Pogrund’s defence of apartheid Israel stinks

I wonder whether pro-Israeli apologists ever sense the sheer hopelessness of their desperate attempts to shield the apartheid regime from legitimate and necessary criticism.

Having had the misfortune of reading the misguided views of Benjamin Pogrund [Sunday Independent, August 29], I am convinced that his angry attempt to admonish South Africans vis-à-vis their negative stance against Israel, reflects poor judgement.

By calling into question the actions of striking people within the public sector, he then demands that due to the unacceptable behaviour accompanying the strikes, South Africa has no right to stand in judgement of poor little Israel.

Apart from the total lack of logic in his futile attempt to exploit the legitimate grievances of strikers, Pogrund displayed his unashamed loyalty to a pariah state that has been stripped of all morality due to its aggressive policies of oppression, occupation, racism and unending wars of destruction.

What I find even more amazing is his dismissal of critical views by “columnists” and “former government leaders” as ranging from plain ignorance to vicious distortions. The inherent arrogance in Pogrund’s righteous contempt of these faceless critics is embedded in his “basic fact” that Israel is under “constant threat”.

As usual and in common with most propagandists for Israel, he implies that these critics possess streaks of anti-semitism. Its outrageous for one who claims a journalist’s pedigree to make such outlandish allegations as “…their views seem to come out of underlying dark feelings about Israel and Jews”!

Yet as a journalist he ought to be familiar with the views of many prominent voices in the Israeli media, who unlike Pogrund, have the courage and independence to boldly state facts in the face of brutal power.

One such journalist is the legendary Amira Hass whose views do not enjoy the support of the Israeli regime. This becomes clear when her analytical views are digested: “An ideology that divides the world into those who are worth more and those who are worth less, into superior and inferior beings, does not have to reach the dimensions of the German genocide to be wrong”.

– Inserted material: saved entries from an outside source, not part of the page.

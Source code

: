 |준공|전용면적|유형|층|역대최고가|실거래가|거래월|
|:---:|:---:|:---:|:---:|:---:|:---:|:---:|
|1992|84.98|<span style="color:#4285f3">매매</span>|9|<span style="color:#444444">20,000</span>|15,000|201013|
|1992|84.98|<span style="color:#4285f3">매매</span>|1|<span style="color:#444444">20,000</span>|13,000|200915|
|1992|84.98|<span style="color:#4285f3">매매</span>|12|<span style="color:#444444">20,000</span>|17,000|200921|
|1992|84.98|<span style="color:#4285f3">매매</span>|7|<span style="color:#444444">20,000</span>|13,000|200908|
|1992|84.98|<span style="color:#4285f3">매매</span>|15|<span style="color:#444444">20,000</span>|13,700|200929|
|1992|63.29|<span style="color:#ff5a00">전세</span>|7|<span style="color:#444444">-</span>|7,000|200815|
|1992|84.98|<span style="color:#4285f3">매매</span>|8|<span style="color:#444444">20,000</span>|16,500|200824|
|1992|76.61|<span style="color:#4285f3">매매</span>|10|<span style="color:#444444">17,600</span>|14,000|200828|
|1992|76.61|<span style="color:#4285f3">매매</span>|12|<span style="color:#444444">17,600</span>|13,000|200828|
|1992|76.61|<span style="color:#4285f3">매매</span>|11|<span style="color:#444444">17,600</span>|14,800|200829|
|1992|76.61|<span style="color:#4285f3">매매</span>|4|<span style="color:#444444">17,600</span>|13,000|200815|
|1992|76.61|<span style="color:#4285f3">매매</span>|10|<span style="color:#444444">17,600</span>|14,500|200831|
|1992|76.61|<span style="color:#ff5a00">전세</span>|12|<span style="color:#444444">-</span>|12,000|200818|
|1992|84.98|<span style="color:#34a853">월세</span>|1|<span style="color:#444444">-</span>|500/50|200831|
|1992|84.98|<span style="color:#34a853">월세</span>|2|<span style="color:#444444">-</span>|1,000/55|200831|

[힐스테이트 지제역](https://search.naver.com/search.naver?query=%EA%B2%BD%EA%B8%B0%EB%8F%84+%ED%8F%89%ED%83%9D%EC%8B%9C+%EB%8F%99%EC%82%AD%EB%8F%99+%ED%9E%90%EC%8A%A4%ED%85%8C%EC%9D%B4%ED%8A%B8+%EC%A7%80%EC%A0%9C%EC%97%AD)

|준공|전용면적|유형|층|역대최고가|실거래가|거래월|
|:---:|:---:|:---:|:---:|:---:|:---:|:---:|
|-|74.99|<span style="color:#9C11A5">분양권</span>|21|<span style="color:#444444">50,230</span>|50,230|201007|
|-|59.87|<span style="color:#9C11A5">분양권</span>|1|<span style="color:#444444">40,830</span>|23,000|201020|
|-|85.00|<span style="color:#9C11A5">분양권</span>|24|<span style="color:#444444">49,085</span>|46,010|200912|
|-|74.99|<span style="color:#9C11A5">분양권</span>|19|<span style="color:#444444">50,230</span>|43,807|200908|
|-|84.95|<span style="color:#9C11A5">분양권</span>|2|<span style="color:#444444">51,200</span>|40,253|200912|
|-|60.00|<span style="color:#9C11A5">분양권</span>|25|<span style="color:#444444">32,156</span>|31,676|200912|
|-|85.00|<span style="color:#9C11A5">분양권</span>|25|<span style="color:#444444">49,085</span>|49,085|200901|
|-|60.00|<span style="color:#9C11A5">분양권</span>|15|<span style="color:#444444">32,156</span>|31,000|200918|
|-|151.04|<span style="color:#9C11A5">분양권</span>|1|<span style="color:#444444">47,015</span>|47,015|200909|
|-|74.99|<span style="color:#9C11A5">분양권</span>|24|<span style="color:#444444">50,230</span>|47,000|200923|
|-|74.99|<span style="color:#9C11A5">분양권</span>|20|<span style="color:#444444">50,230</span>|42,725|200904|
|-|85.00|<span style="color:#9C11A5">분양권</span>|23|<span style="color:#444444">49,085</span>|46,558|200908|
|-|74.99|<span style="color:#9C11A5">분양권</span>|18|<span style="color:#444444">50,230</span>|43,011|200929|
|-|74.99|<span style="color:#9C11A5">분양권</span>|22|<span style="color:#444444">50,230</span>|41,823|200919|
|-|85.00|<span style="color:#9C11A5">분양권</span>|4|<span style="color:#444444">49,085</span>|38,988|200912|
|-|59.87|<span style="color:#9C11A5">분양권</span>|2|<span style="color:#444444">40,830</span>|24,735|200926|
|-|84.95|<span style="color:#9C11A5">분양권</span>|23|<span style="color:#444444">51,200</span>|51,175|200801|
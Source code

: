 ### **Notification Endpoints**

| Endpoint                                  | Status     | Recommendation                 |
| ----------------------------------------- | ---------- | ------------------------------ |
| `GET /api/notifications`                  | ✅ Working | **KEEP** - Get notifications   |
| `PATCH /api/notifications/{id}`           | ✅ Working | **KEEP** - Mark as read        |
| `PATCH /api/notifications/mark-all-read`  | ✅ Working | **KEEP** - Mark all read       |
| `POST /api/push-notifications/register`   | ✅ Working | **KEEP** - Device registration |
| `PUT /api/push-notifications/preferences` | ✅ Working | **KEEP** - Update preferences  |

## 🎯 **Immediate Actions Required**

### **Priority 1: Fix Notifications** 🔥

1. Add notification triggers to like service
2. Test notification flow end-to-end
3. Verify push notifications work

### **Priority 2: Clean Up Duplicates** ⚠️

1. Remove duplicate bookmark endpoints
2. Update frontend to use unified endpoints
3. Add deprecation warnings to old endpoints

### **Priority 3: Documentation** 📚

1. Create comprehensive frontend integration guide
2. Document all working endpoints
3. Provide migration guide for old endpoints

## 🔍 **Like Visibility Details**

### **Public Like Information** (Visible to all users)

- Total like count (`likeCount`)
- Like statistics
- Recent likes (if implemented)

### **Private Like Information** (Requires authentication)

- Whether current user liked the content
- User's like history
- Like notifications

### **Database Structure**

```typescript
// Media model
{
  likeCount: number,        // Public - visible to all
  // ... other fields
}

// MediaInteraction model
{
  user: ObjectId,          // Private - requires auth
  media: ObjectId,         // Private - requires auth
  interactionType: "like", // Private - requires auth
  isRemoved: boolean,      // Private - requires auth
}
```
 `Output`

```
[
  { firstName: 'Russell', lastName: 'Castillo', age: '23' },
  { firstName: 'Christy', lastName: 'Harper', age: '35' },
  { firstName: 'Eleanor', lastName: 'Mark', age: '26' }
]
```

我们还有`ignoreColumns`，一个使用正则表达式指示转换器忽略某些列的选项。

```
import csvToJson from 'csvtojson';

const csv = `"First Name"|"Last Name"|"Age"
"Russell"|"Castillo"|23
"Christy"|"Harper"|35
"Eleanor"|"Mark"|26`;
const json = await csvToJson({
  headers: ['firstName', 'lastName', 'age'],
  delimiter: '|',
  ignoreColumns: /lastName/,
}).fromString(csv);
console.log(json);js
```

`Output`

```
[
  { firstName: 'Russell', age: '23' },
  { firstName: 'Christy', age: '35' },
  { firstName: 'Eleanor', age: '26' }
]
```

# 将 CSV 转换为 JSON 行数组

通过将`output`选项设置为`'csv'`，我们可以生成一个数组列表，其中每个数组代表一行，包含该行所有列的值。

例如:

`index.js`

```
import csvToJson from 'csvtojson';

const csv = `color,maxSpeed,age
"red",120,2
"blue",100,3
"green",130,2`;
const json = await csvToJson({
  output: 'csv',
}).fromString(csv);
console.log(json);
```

Instead of threatening to close his ears –” “I don’t want to hear anything about Israel from these pundits” –” Pogrund can tell his friends in the right-wing Netanyahu government to stop killing Palestinian babies!

Choosing to stick his head in the ground, ostrich fashion may be an option for him. My advice though to him is to be mindful of the pitfalls of “looking from the side”. This is the moving lesson from Hass’s recollection of the moment her mother Hannah was being marched from a cattle train to the concentration camp of Bergen-Belsen in 1944.

Only by understanding the historic disaster in Palestine and the scale of the injustice done to the Palestinians, will people such as Pogrund appreciate what Nelson Mandela has called “the greatest moral issue of our time”.